Post History

I've found a way to generalize the proof. 

So we know $x\in \mathbb S^{d-1}$. Now that implies that there exists a threshold $\alpha>0$ such that $\sum_{i=1}^d \mathbf{1}\{|x_i|>\alpha\}\geq 1$ where $\mathbf{1}\{A\}$ is an indicator-function. 

We know that this $\alpha$ exists. It's upper-bound is purely a function of $d$; clearly the smallest unit-vector we need to take into account is the evenly divided one (signs do not matter), which implies $\alpha < \sqrt{1/d}$. We could for instance pick $\alpha=\sqrt{1/2d}$.  
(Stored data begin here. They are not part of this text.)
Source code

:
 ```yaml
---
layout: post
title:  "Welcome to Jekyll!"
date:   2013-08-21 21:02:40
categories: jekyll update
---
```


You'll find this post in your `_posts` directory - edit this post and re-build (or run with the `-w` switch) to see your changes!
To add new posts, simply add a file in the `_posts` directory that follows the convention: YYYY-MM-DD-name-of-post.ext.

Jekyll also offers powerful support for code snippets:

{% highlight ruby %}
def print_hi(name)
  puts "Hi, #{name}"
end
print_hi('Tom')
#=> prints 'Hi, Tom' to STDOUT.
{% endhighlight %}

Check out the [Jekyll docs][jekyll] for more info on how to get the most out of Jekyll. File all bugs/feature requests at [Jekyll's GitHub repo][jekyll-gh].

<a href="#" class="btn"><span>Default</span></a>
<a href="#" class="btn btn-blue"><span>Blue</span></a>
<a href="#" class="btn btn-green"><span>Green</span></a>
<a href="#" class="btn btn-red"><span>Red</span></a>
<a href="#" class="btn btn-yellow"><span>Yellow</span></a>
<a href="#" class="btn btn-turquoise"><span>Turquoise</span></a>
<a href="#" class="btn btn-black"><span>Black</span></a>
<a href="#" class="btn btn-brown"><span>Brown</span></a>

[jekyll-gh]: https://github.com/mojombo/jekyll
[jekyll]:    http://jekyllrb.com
Anyway, back to track. Fix some $x\in\mathbb S^{d-1}$ and some $\alpha \in (0, \sqrt{1/d})$. We know then that $\{|u_{i:i-d+1}x|>\alpha\}$ definitely happens for a fixed sequence of $u_{i:i-d+1}$. We can construct that sequence as follows; 

1. Pick some $0\leq j \leq d$ such that $|x_j|>\alpha$. We know there must be at least one such $j$ for our choice of $\alpha$.
2. Define a vector $L(x) \in \{0,1\}^d, L(x)_i = 1$ if $i=j$ and 0 else. Clearly $|L(x)x|= |x_j| > \alpha$. 
3. Clearly, $u_{i:i-d+1} = L(x)$ implies $|u_{i:i-d+1}x|>\alpha$.

Then we know that $\mathbb P(|u_{i:i-d+1}x|>\alpha\mid \mathcal F_{i-1}) \geq \mathbb P(u_{i:i-d+1}= L(x)\mid \mathcal F_{i-1})$ as we can introduce a partitioning with $\{u_{i:i-d+1} = L(x)\}^{\{1, c\}}$. Furthermore, we know that $\mathbb P(u_{i:i-d+1}= L(x)\mid \mathcal F_{i-1}) = 0.5\, \mathbf{1}\{u_{i-1:i-d+1} = L(x)_{2:d}\}$ as $\mathbb P (u_i = L(x)_1) = 0.5$ and $u_{i-1:i-d+1} \in \mathcal F_{i-1}$.
Hence we find that 

\begin{align*}
&\mathbb{P}\left(\sum_{i=1}^N\mathbb{P}(|u_{i:i-d+1}x|>\alpha\mid \mathcal F_{i-1}) \geq \beta N\right)\\
&\geq\mathbb{P}\left(\sum_{i=1}^N \mathbb P(u_{i:i-d+1}= L(x)\mid \mathcal F_{i-1}) \geq \beta N\right)\\
&=\mathbb{P}\left(\sum_{i=1}^N 0.5\, \mathbf{1}\{u_{i-1:i-d+1} = L(x)_{2:d}\} \geq \beta N\right)\\
&\geq\mathbb{P}\left(\sum_{i=1}^{\frac{N}{d-1}}\mathbf{1}\{u_{i\cdot(d-1):i\cdot(d-1)-d+2} = L(x)_{2:d}\geq \beta N\}\right)
\end{align*}

Clearly, that last line is again some sort of binomial sum. Hence although the chance is low of each individual succes ($=2^{-d+1}$) there will exist at least some $\beta>0$ such that this holds with exponential probability in the same way as the $d=2 case.

Hence I conclude that there must exist some $\alpha, \beta, c, \kappa >0$ such that it holds with high probability over increasing $N$.